As the president said during his State of the Union, the policy is based on research that asserts preschool makes for a more prosperous society.
Here a cursory summary of that research.
Preschool is a great investment (if you're willing to wait 20 years).
According to a 2006 Pew report, investment in preschool, while initially costly, greatly pays off down the road. "Although in the near-term it is easier to create new jobs through economic development subsidies, preschool's long-term effect on job creation is more than twice as large as business subsidies," the report states. Granted, it takes a few decades for the benefits to mount.
That graph looks nice, but how much is this investment going to cost? We must be talking "big government" dollars.
We are. Again, according to the 2006 Pew data, it will cost an extra $8 billion a year to fund preschool for all 4-year-olds as Obama is proposing. But that's just for a three-hour program. Full-day programs would cost much more, as would extending programs to 3-year-olds. Similarly, the Center for American Progress estimates that a plan to fund preschool for all 3- and 4-year-olds would cost $98.4 billion over 10 years.
But as Wonkblog points out, this could be a smart investment for the government. Kids who do better in school get better jobs, make more money, and pay more taxes. And preschool is thought to greatly enhance the educational outcome of low-income children (more on that below).
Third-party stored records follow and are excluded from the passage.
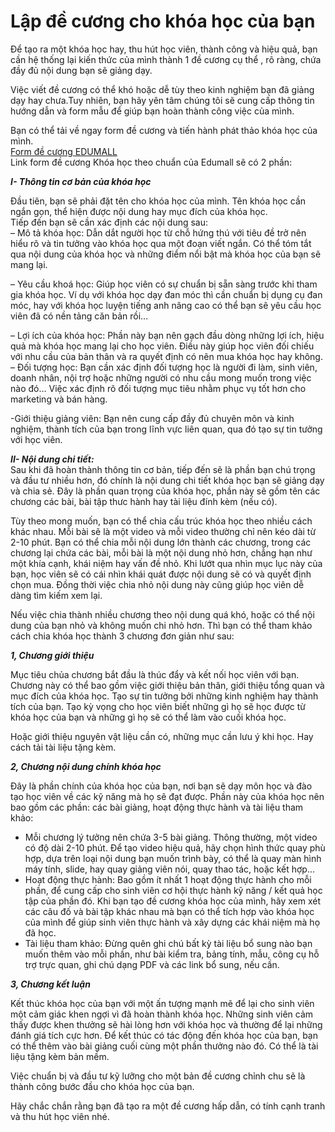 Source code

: 
# **Lập đề cương cho khóa học của bạn**

Để tạo ra một khóa học hay, thu hút học viên, thành công và hiệu quả, bạn cần hệ thống lại kiến thức của mình thành 1 đề cương cụ thể , rõ ràng, chứa đầy đủ nội dung bạn sẽ giảng dạy.

Việc viết đề cương có thể khó hoặc dễ tùy theo kinh nghiệm bạn đã giảng dạy hay chưa.Tuy nhiên, bạn hãy yên tâm chúng tôi sẽ cung cấp thông tin hướng dẫn và form mẫu để giúp bạn hoàn thành công việc của mình.

Bạn có thể tải về ngay form đề cương và tiến hành phát thảo khóa học của mình.  
[Form đề cương EDUMALL](./rs/Formdecuong.xlsx)  
Link form đề cương Khóa học theo chuẩn của Edumall sẽ có 2 phần:

_**I- Thông tin cơ bản của khóa học**_

Đầu tiên, bạn sẽ phải đặt tên cho khóa học của mình. Tên khóa học cần ngắn gọn, thể hiện được nội dung hay mục đích của khóa học.  
Tiếp đến bạn sẽ cần xác định các nội dung sau:  
– Mô tả khóa học: Dẫn dắt người học từ chỗ hứng thú với tiêu đề trở nên hiểu rõ và tin tưởng vào khóa học qua một đoạn viết ngắn. Có thể tóm tắt qua nội dung của khóa học và những điểm nổi bật mà khóa học của bạn sẽ mang lại.

– Yêu cầu khoá học: Giúp học viên có sự chuẩn bị sẵn sàng trước khi tham gia khóa học. Ví dụ với khóa học dạy đan móc thì cần chuẩn bị dụng cụ đan móc, hay với khóa học luyện tiếng anh nâng cao có thể bạn sẽ yêu cầu học viên đã có nền tảng căn bản rồi…

– Lợi ích của khóa học: Phần này bạn nên gạch đầu dòng những lợi ích, hiệu quả mà khóa học mang lại cho học viên. Điều này giúp học viên đối chiếu với nhu cầu của bản thân và ra quyết định có nên mua khóa học hay không.  
– Đối tượng học: Bạn cần xác định đối tượng học là người đi làm, sinh viên, doanh nhân, nội trợ hoặc những người có nhu cầu mong muốn trong việc nào đó… Việc xác định rõ đối tượng mục tiêu nhằm phục vụ tốt hơn cho marketing và bán hàng.

-Giới thiệu giảng viên: Bạn nên cung cấp đầy đủ chuyên môn và kinh nghiệm, thành tích của bạn trong lĩnh vực liên quan, qua đó tạo sự tin tưởng với học viên.

_**II- Nội dung chi tiết:**_  
Sau khi đã hoàn thành thông tin cơ bản, tiếp đến sẽ là phần bạn chú trọng và đầu tư nhiều hơn, đó chính là nội dung chi tiết khóa học bạn sẽ giảng dạy và chia sẻ. Đây là phần quan trọng của khóa học, phần này sẽ gồm tên các chương các bài, bài tập thưc hành hay tài liệu đính kèm (nếu có).

Tùy theo mong muốn, bạn có thể chia cấu trúc khóa học theo nhiều cách khác nhau. Mỗi bài sẽ là một video và mỗi video thường chỉ nên kéo dài từ 2-10 phút. Bạn có thể chia mỗi nội dung lớn thành các chương, trong các chương lại chứa các bài, mỗi bài là một nội dung nhỏ hơn, chẳng hạn như một khía cạnh, khái niệm hay vấn đề nhỏ. Khi lướt qua nhìn mục lục này của bạn, học viên sẽ có cái nhìn khái quát được nội dung sẽ có và quyết định chọn mua. Đồng thời việc chia nhỏ nội dung này cũng giúp học viên dễ dàng tìm kiếm xem lại.

Nếu việc chia thành nhiều chương theo nội dung quá khó, hoặc có thể nội dung của bạn nhỏ và không muốn chi nhỏ hơn. Thì bạn có thể tham khảo cách chia khóa học thành 3 chương đơn giản như sau:

_**1, Chương giới thiệu**_

Mục tiêu chủa chương bắt đầu là thúc đẩy và kết nối học viên với bạn. Chương này có thể bao gồm việc giới thiệu bản thân, giới thiệu tổng quan và mục đích của khóa học. Tạo sự tin tưởng bởi những kinh nghiệm hay thành tích của bạn. Tạo kỳ vọng cho học viên biết những gì họ sẽ học được từ khóa học của bạn và những gì họ sẽ có thể làm vào cuối khóa học.

Hoặc giới thiệu nguyên vật liệu cần có, những mục cần lưu ý khi học. Hay cách tải tài liệu tặng kèm.

_**2, Chương nội dung chính khóa học**_

Đây là phần chính của khóa học của bạn, nơi bạn sẽ dạy môn học và đào tạo học viên về các kỹ năng mà họ sẽ đạt được. Phần này của khóa học nên bao gồm các phần: các bài giảng, hoạt động thực hành và tài liệu tham khảo:

-   Mỗi chương lý tưởng nên chứa 3-5 bài giảng. Thông thường, một video có độ dài 2-10 phút. Để tạo video hiệu quả, hãy chọn hình thức quay phù hợp, dựa trên loại nội dung bạn muốn trình bày, có thể là quay màn hình máy tính, slide, hay quay giảng viên nói, quay thao tác, hoặc kết hợp…
-   Hoạt động thực hành: Bao gồm ít nhất 1 hoạt động thực hành cho mỗi phần, để cung cấp cho sinh viên cơ hội thực hành kỹ năng / kết quả học tập của phần đó. Khi bạn tạo đề cương khóa học của mình, hãy xem xét các câu đố và bài tập khác nhau mà bạn có thể tích hợp vào khóa học của mình để giúp sinh viên thực hành và xây dựng các khái niệm mà họ đã học.
-   Tài liệu tham khảo: Đừng quên ghi chú bất kỳ tài liệu bổ sung nào bạn muốn thêm vào mỗi phần, như bài kiểm tra, bảng tính, mẫu, công cụ hỗ trợ trực quan, ghi chú dạng PDF và các link bổ sung, nếu cần.

_**3, Chương kết luận**_

Kết thúc khóa học của bạn với một ấn tượng mạnh mẽ để lại cho sinh viên một cảm giác khen ngợi vì đã hoàn thành khóa học. Những sinh viên cảm thấy được khen thưởng sẽ hài lòng hơn với khóa học và thường để lại những đánh giá tích cực hơn. Để kết thúc có tác động đến khóa học của bạn, bạn có thể thêm vào bài giảng cuối cùng một phần thưởng nào đó. Có thể là tài liệu tặng kèm bản mềm.

Việc chuẩn bị và đầu tư kỹ lưỡng cho một bản đề cương chỉnh chu sẽ là thành công bước đầu cho khóa học của bạn.

Hãy chắc chắn rằng bạn đã tạo ra một đề cương hấp dẫn, có tính cạnh tranh và thu hút học viên nhé.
Plus, they are less likely to drain federal resources by avoiding jail and welfare. According to an analysis by University of Chicago economist James J. Heckman, the rate of return per dollar spent on preschool is between 6 percent and 10 percent, which is better than most investments.
OK. That's a lot of cash. But what's the proof that this makes meaningful gains in individual achievement?
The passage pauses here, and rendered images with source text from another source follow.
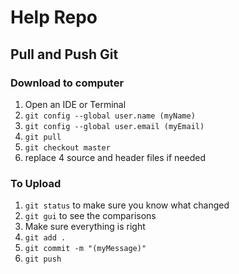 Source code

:# Help Repo

## Pull and Push Git
### Download to computer
1. Open an IDE or Terminal
2. `git config --global user.name (myName)`
3. `git config --global user.email (myEmail)`
4. `git pull`
5. `git checkout master`
6. replace 4 source and header files if needed
### To Upload
1. `git status` to make sure you know what changed
2. `git gui` to see the comparisons
3.  Make sure everything is right
4. `git add .`
5. `git commit -m "(myMessage)"`
6. `git push`
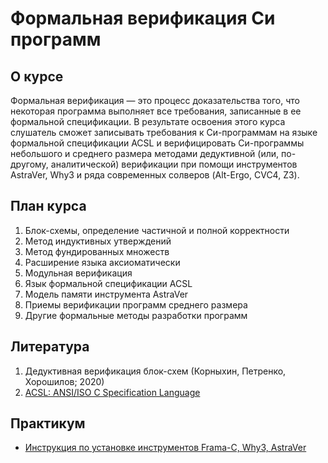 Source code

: # Формальная верификация Си программ

## О курсе

Формальная верификация — это процесс
доказательства того, что некоторая
программа выполняет все требования,
записанные в ее формальной
спецификации. В результате освоения
этого курса слушатель сможет
записывать требования к Си-программам
на языке формальной спецификации ACSL
и верифицировать Си-программы
небольшого и среднего размера
методами дедуктивной (или, по-другому,
аналитической) верификации при помощи
инструментов AstraVer, Why3 и ряда
современных солверов (Alt-Ergo, CVC4,
Z3).

## План курса

1. Блок-схемы, определение частичной и полной корректности
1. Метод индуктивных утверждений
1. Метод фундированных множеств
1. Расширение языка аксиоматически
1. Модульная верификация
1. Язык формальной спецификации ACSL
1. Модель памяти инструмента AstraVer
1. Приемы верификации программ среднего размера
1. Другие формальные методы разработки программ

## Литература

1. Дедуктивная верификация блок-схем (Корныхин, Петренко, Хорошилов; 2020)
1. [ACSL: ANSI/ISO C Specification Language](https://frama-c.com/download/acsl.pdf)

## Практикум

* [Инструкция по установке инструментов Frama-C, Why3, AstraVer](https://forge.ispras.ru/projects/astraver/wiki)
The Perry Preschool Study has one of the furthest-reaching data sets on this. In the early '60s, the experimenters placed 123 poor black students in Michigan into either a preschool program or no preschool. They have been tracking this group for more than 40 years.
In striking ways, the achievements of those in the preschool program exceeded those who did not attend.
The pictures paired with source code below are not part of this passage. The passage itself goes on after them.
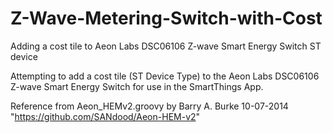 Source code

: Z-Wave-Metering-Switch-with-Cost
================================

Adding a cost tile to Aeon Labs DSC06106  Z-wave Smart Energy Switch ST device

Attempting to add a cost tile (ST Device Type) to the Aeon Labs DSC06106  Z-wave Smart Energy Switch for use in the 
SmartThings App.

Reference from Aeon_HEMv2.groovy by Barry A. Burke 10-07-2014 "https://github.com/SANdood/Aeon-HEM-v2"
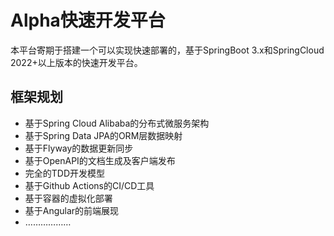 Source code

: # Alpha快速开发平台
本平台寄期于搭建一个可以实现快速部署的，基于SpringBoot 3.x和SpringCloud 2022+以上版本的快速开发平台。
## 框架规划

- 基于Spring Cloud Alibaba的分布式微服务架构
- 基于Spring Data JPA的ORM层数据映射
- 基于Flyway的数据更新同步
- 基于OpenAPI的文档生成及客户端发布
- 完全的TDD开发模型
- 基于Github Actions的CI/CD工具
- 基于容器的虚拟化部署
- 基于Angular的前端展现
- ………………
Another, much larger 25-year study showed similar findings. In a group of 1,400 low-income children, those who had been exposed to preschool at age 3 were 9 percent more likely to have graduated from high school and were 22 percent less likely to have been arrested by age 28.
Preschool has also been shown to enhance IQ in disadvantaged children by 4 points or more.
These findings are astounding! But be careful in extrapolating to the population at large.
Keep in mind that the participants of these studies are children from low-income families. They have the most to gain from preschool. In an academic review of the state of the field, researchers at the University of Virginia found:
Children from lower-income families tend to gain more from good preschool education than do more advantaged children. However, the educational achievement gains for non-disadvantaged children are substantial, perhaps 75% as large as the gains for low-income children.